▶ [Your objective]: I would like every record reproduced exactly, with the pictures left out.

▶ [Records supplied]:
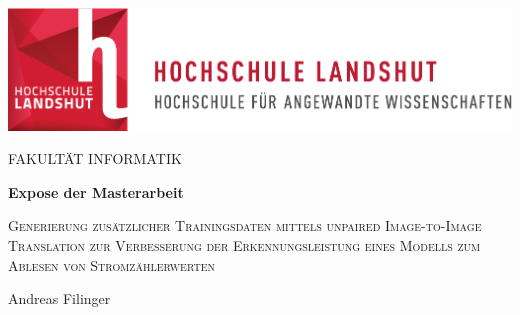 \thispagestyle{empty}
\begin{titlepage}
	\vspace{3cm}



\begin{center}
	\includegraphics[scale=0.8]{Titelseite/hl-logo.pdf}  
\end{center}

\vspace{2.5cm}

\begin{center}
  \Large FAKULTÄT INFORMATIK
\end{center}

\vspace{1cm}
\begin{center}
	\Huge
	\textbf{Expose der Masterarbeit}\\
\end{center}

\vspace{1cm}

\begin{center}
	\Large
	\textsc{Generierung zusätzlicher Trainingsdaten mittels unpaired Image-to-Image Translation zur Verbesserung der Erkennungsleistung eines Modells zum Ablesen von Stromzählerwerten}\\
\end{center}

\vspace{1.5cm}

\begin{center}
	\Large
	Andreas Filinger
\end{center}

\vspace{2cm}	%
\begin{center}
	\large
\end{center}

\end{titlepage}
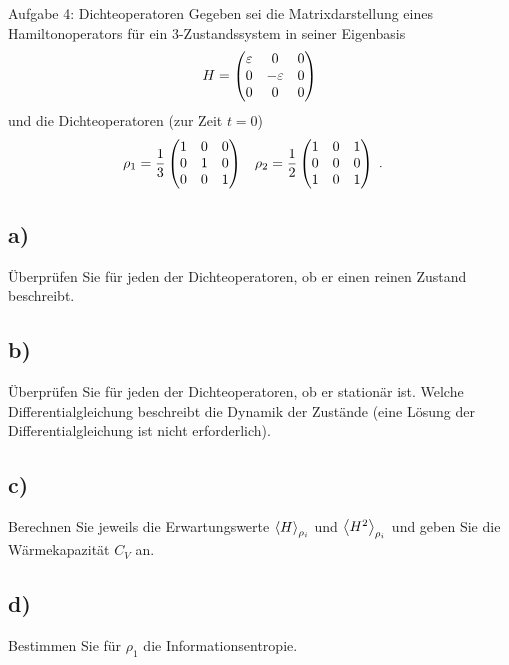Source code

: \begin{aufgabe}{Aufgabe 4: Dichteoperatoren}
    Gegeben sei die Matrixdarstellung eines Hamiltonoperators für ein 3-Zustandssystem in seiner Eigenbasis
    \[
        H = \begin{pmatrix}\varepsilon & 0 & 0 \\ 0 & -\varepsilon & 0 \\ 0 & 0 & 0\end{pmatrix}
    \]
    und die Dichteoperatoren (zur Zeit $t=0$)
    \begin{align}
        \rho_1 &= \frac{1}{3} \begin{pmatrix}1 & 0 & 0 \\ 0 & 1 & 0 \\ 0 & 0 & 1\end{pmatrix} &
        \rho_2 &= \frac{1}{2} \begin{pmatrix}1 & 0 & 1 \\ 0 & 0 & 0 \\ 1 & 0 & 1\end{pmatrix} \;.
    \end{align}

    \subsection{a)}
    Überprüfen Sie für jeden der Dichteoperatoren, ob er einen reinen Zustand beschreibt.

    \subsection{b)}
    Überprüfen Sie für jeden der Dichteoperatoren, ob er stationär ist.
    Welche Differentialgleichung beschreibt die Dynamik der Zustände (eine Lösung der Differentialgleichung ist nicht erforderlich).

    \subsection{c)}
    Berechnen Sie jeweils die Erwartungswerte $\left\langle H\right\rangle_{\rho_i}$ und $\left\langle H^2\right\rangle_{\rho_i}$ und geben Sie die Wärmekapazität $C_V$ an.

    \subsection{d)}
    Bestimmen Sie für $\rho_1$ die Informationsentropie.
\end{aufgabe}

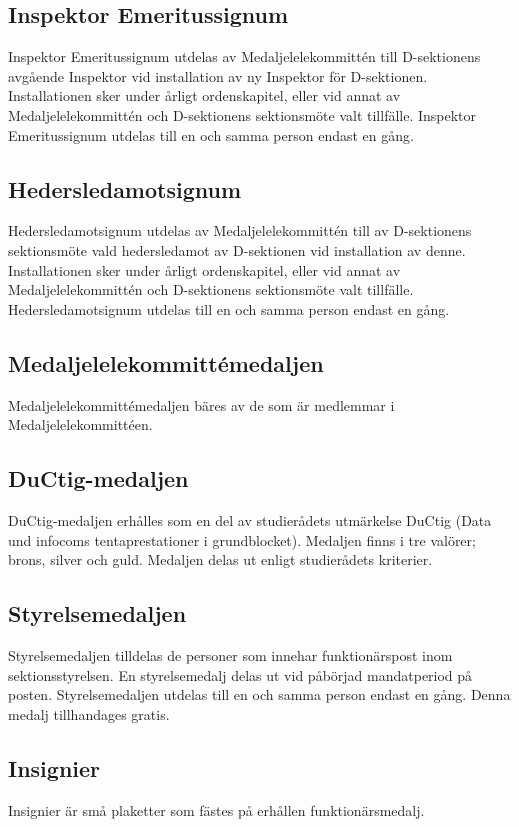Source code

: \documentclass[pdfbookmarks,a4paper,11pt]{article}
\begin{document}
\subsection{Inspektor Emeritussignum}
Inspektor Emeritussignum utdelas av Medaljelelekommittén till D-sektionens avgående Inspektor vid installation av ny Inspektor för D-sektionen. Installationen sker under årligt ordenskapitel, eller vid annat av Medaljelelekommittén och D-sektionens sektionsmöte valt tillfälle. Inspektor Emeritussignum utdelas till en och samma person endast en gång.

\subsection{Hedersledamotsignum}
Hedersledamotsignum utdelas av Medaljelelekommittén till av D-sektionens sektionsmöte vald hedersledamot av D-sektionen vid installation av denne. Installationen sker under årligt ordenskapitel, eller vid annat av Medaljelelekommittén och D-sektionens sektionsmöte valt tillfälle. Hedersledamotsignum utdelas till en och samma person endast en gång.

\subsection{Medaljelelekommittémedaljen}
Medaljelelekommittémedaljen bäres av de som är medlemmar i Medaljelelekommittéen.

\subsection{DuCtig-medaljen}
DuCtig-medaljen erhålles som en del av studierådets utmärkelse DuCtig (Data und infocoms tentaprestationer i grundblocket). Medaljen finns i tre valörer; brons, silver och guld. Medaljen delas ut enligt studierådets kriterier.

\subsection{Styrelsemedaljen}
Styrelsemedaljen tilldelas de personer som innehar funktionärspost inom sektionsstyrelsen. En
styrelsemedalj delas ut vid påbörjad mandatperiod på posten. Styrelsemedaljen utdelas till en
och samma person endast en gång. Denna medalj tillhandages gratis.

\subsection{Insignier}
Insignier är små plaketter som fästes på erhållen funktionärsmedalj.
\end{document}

▶ [Result]:
 \thispagestyle{empty}
\begin{titlepage}
	\vspace{3cm}



\begin{center}
	\includegraphics[scale=0.8]{Titelseite/hl-logo.pdf}  
\end{center}

\vspace{2.5cm}

\begin{center}
  \Large FAKULTÄT INFORMATIK
\end{center}

\vspace{1cm}
\begin{center}
	\Huge
	\textbf{Expose der Masterarbeit}\\
\end{center}

\vspace{1cm}

\begin{center}
	\Large
	\textsc{Generierung zusätzlicher Trainingsdaten mittels unpaired Image-to-Image Translation zur Verbesserung der Erkennungsleistung eines Modells zum Ablesen von Stromzählerwerten}\\
\end{center}

\vspace{1.5cm}

\begin{center}
	\Large
	Andreas Filinger
\end{center}

\vspace{2cm}	%
\begin{center}
	\large
\end{center}

\end{titlepage}
Source code

: \begin{aufgabe}{Aufgabe 4: Dichteoperatoren}
    Gegeben sei die Matrixdarstellung eines Hamiltonoperators für ein 3-Zustandssystem in seiner Eigenbasis
    \[
        H = \begin{pmatrix}\varepsilon & 0 & 0 \\ 0 & -\varepsilon & 0 \\ 0 & 0 & 0\end{pmatrix}
    \]
    und die Dichteoperatoren (zur Zeit $t=0$)
    \begin{align}
        \rho_1 &= \frac{1}{3} \begin{pmatrix}1 & 0 & 0 \\ 0 & 1 & 0 \\ 0 & 0 & 1\end{pmatrix} &
        \rho_2 &= \frac{1}{2} \begin{pmatrix}1 & 0 & 1 \\ 0 & 0 & 0 \\ 1 & 0 & 1\end{pmatrix} \;.
    \end{align}

    \subsection{a)}
    Überprüfen Sie für jeden der Dichteoperatoren, ob er einen reinen Zustand beschreibt.

    \subsection{b)}
    Überprüfen Sie für jeden der Dichteoperatoren, ob er stationär ist.
    Welche Differentialgleichung beschreibt die Dynamik der Zustände (eine Lösung der Differentialgleichung ist nicht erforderlich).

    \subsection{c)}
    Berechnen Sie jeweils die Erwartungswerte $\left\langle H\right\rangle_{\rho_i}$ und $\left\langle H^2\right\rangle_{\rho_i}$ und geben Sie die Wärmekapazität $C_V$ an.

    \subsection{d)}
    Bestimmen Sie für $\rho_1$ die Informationsentropie.
\end{aufgabe}

Source code

: \documentclass[pdfbookmarks,a4paper,11pt]{article}
\begin{document}
\subsection{Inspektor Emeritussignum}
Inspektor Emeritussignum utdelas av Medaljelelekommittén till D-sektionens avgående Inspektor vid installation av ny Inspektor för D-sektionen. Installationen sker under årligt ordenskapitel, eller vid annat av Medaljelelekommittén och D-sektionens sektionsmöte valt tillfälle. Inspektor Emeritussignum utdelas till en och samma person endast en gång.

\subsection{Hedersledamotsignum}
Hedersledamotsignum utdelas av Medaljelelekommittén till av D-sektionens sektionsmöte vald hedersledamot av D-sektionen vid installation av denne. Installationen sker under årligt ordenskapitel, eller vid annat av Medaljelelekommittén och D-sektionens sektionsmöte valt tillfälle. Hedersledamotsignum utdelas till en och samma person endast en gång.

\subsection{Medaljelelekommittémedaljen}
Medaljelelekommittémedaljen bäres av de som är medlemmar i Medaljelelekommittéen.

\subsection{DuCtig-medaljen}
DuCtig-medaljen erhålles som en del av studierådets utmärkelse DuCtig (Data und infocoms tentaprestationer i grundblocket). Medaljen finns i tre valörer; brons, silver och guld. Medaljen delas ut enligt studierådets kriterier.

\subsection{Styrelsemedaljen}
Styrelsemedaljen tilldelas de personer som innehar funktionärspost inom sektionsstyrelsen. En
styrelsemedalj delas ut vid påbörjad mandatperiod på posten. Styrelsemedaljen utdelas till en
och samma person endast en gång. Denna medalj tillhandages gratis.

\subsection{Insignier}
Insignier är små plaketter som fästes på erhållen funktionärsmedalj.
\end{document}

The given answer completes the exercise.